+++ Input +++
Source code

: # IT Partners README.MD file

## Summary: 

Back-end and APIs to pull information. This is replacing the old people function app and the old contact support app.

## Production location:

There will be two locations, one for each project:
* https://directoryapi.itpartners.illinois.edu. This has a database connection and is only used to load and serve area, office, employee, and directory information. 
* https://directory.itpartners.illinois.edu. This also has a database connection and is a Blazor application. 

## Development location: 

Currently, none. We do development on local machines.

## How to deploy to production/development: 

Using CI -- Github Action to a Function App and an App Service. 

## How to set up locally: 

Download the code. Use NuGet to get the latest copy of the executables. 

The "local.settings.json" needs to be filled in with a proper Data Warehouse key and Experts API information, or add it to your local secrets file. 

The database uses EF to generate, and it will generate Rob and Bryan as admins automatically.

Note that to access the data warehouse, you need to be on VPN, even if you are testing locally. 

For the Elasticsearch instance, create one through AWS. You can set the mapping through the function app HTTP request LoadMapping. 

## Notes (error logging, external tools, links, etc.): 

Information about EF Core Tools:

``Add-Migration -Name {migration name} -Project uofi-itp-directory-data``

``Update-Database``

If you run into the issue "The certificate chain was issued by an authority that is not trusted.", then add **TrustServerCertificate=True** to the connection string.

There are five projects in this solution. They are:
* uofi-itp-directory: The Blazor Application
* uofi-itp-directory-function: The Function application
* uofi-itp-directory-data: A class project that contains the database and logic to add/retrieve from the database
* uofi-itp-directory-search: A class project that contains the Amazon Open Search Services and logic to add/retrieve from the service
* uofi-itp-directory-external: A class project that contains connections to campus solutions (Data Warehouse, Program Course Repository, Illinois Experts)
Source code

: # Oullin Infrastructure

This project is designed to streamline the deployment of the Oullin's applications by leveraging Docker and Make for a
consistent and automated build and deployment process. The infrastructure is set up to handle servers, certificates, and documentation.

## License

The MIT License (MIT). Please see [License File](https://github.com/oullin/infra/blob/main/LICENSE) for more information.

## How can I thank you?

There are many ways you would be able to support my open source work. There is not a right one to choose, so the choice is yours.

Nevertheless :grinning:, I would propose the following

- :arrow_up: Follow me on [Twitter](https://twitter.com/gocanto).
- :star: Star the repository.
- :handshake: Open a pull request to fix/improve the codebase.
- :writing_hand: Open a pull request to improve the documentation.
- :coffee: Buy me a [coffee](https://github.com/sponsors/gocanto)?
+++
__Action item__
Only the lines from the first line of the records through the line with "There will be" should be reproduced, exactly and with nothing added.

__Reply__
Source code

: # IT Partners README.MD file

## Summary: 

Back-end and APIs to pull information. This is replacing the old people function app and the old contact support app.

## Production location:

There will be two locations, one for each project:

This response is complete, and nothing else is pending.